### Task details
Where the records below show a line containing "<p>prime_calculator_generator generates primes", start copying; end with the line containing "<h2>Commands</h2>", and copy it too.

+-------+

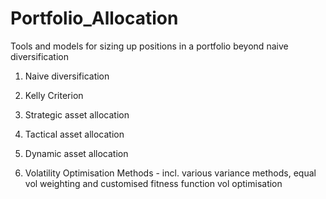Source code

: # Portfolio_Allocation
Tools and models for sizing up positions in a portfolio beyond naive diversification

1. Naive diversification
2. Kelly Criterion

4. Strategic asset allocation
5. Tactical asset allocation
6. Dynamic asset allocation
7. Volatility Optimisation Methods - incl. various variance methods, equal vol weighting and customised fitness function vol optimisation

+-------+

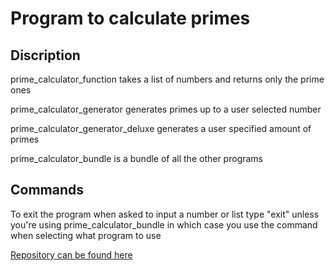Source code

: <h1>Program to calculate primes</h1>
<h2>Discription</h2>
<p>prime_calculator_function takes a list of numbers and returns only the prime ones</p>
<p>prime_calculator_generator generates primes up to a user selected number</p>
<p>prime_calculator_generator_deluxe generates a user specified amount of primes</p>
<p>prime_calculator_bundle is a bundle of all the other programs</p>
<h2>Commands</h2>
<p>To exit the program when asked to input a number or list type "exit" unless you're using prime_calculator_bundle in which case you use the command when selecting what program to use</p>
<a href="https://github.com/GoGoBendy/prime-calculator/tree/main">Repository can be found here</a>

+-------+

### Answer space
<p>prime_calculator_generator generates primes up to a user selected number</p>
<p>prime_calculator_generator_deluxe generates a user specified amount of primes</p>
<p>prime_calculator_bundle is a bundle of all the other programs</p>
<h2>Commands</h2>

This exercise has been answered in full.